Left totally shell-shocked, I felt ill-equipped to deal with this life as a single mum.
‘I’m so miserable,’ I told friends, who listened to my worries about money and juggling the kids.
But they had husbands – perfect families – they didn’t really understand.
One of these friends was Vicki, then 37.
She and her fiancé were expecting a baby but she still came over all the time to help out and be a shoulder to cry on.
Then, one night, a few months after my life fell apart, hers imploded too.
‘He’s leaving me,’ she sobbed, in my arms. ‘I’m eight months pregnant. What the hell am I going to do?’
I was so angry and heartbroken for her and, unlike me, she wasn’t able to stay in the family home.
‘We have to sell it and split the cash,’ she gulped.
I did everything I could to help her over the next months. I cuddled new baby Daisy when Vicki needed a cry and we cheered through her little milestones together.
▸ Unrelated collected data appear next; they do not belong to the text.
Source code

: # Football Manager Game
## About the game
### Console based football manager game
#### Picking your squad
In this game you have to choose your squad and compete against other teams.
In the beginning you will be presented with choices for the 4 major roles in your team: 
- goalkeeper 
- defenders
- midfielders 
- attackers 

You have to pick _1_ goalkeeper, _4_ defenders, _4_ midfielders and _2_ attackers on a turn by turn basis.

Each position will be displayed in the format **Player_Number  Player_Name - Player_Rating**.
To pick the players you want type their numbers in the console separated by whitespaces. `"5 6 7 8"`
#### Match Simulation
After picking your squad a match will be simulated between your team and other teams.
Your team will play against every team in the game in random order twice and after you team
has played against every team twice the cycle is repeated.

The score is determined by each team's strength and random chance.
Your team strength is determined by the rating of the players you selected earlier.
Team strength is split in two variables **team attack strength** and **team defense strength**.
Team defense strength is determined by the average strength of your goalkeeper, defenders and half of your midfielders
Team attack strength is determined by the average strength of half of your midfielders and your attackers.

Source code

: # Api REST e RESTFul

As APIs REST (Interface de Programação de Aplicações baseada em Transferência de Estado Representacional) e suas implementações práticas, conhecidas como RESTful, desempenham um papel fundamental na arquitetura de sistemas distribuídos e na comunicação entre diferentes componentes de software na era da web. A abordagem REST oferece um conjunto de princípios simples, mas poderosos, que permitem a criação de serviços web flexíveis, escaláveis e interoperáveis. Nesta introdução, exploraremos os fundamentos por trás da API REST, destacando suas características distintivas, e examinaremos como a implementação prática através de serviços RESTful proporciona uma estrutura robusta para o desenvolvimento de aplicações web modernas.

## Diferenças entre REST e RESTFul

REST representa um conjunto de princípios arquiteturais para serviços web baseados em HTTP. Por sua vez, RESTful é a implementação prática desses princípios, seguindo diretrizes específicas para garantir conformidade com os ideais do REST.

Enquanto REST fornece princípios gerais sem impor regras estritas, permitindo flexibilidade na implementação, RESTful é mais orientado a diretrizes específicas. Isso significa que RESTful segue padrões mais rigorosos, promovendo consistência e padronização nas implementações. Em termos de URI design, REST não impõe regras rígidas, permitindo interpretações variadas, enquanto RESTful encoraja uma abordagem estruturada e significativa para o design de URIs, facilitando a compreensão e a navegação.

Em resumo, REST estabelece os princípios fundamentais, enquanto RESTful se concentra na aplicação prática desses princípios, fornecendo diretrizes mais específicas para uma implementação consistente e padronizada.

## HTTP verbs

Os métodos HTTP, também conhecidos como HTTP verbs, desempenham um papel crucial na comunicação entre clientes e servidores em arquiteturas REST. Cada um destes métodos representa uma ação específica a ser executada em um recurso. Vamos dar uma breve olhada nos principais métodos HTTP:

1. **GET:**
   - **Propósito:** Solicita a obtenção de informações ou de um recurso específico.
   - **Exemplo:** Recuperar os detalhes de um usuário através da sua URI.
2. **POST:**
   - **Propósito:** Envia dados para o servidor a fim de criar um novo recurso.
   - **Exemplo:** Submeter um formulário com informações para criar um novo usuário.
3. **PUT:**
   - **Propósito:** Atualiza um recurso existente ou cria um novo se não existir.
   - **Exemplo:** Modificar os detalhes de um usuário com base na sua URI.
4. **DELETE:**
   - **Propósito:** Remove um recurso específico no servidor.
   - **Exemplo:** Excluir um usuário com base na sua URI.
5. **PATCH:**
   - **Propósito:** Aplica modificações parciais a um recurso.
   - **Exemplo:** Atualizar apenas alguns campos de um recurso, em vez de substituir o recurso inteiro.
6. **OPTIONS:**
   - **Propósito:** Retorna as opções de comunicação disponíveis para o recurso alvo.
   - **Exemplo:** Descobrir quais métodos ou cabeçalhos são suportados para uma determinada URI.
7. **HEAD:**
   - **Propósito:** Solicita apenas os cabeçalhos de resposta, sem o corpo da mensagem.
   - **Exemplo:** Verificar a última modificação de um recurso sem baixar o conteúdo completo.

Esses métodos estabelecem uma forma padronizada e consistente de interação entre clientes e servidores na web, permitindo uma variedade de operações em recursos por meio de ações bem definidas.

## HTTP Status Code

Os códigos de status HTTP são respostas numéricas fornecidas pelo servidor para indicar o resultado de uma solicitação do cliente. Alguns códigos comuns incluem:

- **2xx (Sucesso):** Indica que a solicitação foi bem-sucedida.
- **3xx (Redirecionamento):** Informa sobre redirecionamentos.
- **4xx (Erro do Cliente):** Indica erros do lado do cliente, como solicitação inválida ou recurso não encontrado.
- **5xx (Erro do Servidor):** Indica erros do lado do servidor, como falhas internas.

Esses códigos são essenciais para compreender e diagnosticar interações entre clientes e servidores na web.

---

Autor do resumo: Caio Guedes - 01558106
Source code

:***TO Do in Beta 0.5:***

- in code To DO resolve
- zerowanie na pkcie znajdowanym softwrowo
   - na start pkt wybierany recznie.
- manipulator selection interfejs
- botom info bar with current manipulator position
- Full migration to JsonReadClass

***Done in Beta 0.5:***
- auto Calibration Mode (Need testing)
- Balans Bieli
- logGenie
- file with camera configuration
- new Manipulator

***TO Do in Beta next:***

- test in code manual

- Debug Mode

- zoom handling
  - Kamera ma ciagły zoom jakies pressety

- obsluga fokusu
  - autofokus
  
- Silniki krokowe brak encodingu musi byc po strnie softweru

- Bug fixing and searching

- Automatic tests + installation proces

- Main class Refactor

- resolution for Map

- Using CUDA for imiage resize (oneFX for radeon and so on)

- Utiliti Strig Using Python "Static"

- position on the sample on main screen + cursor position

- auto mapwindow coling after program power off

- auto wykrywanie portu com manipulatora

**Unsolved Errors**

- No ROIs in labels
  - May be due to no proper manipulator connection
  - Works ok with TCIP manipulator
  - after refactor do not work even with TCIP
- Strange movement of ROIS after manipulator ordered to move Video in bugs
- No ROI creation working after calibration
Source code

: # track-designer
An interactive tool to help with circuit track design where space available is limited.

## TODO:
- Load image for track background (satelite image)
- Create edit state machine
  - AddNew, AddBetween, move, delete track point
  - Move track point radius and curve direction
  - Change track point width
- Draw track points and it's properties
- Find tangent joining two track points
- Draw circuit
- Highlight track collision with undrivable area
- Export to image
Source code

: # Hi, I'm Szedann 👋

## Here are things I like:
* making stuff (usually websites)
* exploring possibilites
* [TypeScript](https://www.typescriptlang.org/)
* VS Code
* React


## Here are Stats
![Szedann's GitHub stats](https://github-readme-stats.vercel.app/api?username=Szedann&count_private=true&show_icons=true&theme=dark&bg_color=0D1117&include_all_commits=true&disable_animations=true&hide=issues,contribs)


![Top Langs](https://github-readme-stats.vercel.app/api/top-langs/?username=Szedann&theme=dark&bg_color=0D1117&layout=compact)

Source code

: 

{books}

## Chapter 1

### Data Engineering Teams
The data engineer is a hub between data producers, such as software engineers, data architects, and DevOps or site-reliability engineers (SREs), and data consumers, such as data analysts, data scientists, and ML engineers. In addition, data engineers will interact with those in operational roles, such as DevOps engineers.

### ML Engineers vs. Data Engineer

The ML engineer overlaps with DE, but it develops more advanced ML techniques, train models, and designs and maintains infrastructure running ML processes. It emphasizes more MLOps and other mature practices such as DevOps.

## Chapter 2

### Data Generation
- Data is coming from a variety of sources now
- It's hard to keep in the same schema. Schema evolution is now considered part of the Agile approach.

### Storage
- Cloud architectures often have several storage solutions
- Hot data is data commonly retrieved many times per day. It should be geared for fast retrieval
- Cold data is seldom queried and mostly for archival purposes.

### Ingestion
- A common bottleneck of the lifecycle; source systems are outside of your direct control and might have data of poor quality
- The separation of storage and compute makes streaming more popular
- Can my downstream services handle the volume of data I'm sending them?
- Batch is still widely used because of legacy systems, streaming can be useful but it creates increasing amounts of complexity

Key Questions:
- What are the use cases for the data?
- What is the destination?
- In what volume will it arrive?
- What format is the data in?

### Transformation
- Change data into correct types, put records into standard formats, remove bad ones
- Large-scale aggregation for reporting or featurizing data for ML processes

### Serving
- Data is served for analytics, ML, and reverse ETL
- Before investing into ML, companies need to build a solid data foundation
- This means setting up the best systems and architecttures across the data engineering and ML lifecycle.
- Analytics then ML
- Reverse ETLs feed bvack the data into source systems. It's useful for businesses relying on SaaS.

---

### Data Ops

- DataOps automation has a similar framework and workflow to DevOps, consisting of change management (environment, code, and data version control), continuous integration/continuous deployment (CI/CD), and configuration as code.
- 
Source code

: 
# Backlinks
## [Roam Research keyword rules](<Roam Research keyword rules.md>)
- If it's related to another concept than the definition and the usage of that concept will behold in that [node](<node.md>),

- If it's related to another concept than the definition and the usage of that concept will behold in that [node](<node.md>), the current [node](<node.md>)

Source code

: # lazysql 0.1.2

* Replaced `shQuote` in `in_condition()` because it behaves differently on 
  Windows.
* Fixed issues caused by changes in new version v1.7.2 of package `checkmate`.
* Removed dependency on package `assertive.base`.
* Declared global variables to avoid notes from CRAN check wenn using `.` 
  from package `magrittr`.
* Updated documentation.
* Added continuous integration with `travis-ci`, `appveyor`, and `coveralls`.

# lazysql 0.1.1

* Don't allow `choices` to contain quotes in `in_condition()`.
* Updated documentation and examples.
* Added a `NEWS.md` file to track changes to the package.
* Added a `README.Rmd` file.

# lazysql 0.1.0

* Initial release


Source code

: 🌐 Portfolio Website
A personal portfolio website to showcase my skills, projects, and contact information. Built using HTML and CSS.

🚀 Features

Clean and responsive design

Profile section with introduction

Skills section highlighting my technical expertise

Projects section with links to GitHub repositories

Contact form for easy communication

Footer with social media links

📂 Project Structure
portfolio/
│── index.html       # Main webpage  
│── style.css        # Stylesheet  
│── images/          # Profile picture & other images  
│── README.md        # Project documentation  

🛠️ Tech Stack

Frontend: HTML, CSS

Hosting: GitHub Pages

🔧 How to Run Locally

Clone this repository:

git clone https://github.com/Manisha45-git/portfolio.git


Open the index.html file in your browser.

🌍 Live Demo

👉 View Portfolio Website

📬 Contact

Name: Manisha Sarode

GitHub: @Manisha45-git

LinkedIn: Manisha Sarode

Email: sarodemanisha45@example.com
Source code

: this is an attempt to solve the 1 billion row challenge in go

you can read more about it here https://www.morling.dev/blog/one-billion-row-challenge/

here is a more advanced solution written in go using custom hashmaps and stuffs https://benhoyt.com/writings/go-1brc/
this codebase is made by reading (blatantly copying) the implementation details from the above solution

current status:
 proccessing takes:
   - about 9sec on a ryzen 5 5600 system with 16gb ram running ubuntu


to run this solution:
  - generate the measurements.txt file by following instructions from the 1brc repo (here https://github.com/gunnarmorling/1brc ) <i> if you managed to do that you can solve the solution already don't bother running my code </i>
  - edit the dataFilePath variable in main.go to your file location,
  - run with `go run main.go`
When Daisy was 10 months old, and they were homeless until her house sale went through, I had an idea.
‘Move in here for a few months,’ I suggested. ‘Just until you get the cash and can afford a place of your own.’
She agreed and we set up a bedroom in my converted attic for her and Daisy. That first night was a buzz of excitement.
Daisy and Danny had their bottles of milk together and we opened a bottle of wine.
Instead of going to bed at 8pm like usual, we put the TV on and chatted. It was fun to have some grown-up time.
‘I’ve stopped feeling so sick and broken,’ I sighed happily to Vicki after week one. ‘For the first time in 18 months it feels like I’m part of a family again.’ She felt the same and so did the kids.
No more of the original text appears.